From the first line to the last, print the listing exactly.

BEGIN Excerpted records

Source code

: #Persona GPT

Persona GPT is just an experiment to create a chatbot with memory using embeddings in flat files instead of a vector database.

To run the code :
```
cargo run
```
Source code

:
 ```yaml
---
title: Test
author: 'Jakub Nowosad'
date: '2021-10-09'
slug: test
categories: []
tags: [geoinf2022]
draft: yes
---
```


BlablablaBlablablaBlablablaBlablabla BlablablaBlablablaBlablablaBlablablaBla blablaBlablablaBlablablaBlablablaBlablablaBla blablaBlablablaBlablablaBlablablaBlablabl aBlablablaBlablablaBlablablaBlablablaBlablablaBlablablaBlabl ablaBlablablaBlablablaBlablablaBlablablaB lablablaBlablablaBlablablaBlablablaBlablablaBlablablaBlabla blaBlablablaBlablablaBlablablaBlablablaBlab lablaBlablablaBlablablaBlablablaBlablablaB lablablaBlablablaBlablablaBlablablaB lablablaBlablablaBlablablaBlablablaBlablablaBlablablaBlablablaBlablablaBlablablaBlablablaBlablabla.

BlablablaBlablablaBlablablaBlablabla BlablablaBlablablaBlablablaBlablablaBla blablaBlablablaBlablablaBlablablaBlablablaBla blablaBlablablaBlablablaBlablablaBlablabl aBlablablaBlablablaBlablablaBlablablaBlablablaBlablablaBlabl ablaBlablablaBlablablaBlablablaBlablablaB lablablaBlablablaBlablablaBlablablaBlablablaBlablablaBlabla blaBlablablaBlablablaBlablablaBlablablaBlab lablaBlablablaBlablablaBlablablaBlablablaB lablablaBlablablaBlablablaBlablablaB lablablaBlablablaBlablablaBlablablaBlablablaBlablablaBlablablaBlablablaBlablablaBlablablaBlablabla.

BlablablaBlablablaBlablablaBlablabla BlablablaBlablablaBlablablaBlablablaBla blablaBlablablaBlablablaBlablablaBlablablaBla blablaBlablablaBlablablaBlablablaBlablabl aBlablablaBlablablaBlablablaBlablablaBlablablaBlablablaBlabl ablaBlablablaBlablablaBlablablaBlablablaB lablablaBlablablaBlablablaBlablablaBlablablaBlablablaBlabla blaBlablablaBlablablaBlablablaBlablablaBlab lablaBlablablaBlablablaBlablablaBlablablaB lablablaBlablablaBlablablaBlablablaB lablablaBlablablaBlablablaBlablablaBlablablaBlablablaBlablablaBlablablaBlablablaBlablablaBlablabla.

END Excerpted records

Completed task >>
Source code

: #Persona GPT

Persona GPT is just an experiment to create a chatbot with memory using embeddings in flat files instead of a vector database.

To run the code :
```
cargo run
```
Source code

:
 ```yaml
---
title: Test
author: 'Jakub Nowosad'
date: '2021-10-09'
slug: test
categories: []
tags: [geoinf2022]
draft: yes
---
```


BlablablaBlablablaBlablablaBlablabla BlablablaBlablablaBlablablaBlablablaBla blablaBlablablaBlablablaBlablablaBlablablaBla blablaBlablablaBlablablaBlablablaBlablabl aBlablablaBlablablaBlablablaBlablablaBlablablaBlablablaBlabl ablaBlablablaBlablablaBlablablaBlablablaB lablablaBlablablaBlablablaBlablablaBlablablaBlablablaBlabla blaBlablablaBlablablaBlablablaBlablablaBlab lablaBlablablaBlablablaBlablablaBlablablaB lablablaBlablablaBlablablaBlablablaB lablablaBlablablaBlablablaBlablablaBlablablaBlablablaBlablablaBlablablaBlablablaBlablablaBlablabla.

BlablablaBlablablaBlablablaBlablabla BlablablaBlablablaBlablablaBlablablaBla blablaBlablablaBlablablaBlablablaBlablablaBla blablaBlablablaBlablablaBlablablaBlablabl aBlablablaBlablablaBlablablaBlablablaBlablablaBlablablaBlabl ablaBlablablaBlablablaBlablablaBlablablaB lablablaBlablablaBlablablaBlablablaBlablablaBlablablaBlabla blaBlablablaBlablablaBlablablaBlablablaBlab lablaBlablablaBlablablaBlablablaBlablablaB lablablaBlablablaBlablablaBlablablaB lablablaBlablablaBlablablaBlablablaBlablablaBlablablaBlablablaBlablablaBlablablaBlablablaBlablabla.

BlablablaBlablablaBlablablaBlablabla BlablablaBlablablaBlablablaBlablablaBla blablaBlablablaBlablablaBlablablaBlablablaBla blablaBlablablaBlablablaBlablablaBlablabl aBlablablaBlablablaBlablablaBlablablaBlablablaBlablablaBlabl ablaBlablablaBlablablaBlablablaBlablablaB lablablaBlablablaBlablablaBlablablaBlablablaBlablablaBlabla blaBlablablaBlablablaBlablablaBlablablaBlab lablaBlablablaBlablablaBlablablaBlablablaB lablablaBlablablaBlablablaBlablablaB lablablaBlablablaBlablablaBlablablaBlablablaBlablablaBlablablaBlablablaBlablablaBlablablaBlablabla.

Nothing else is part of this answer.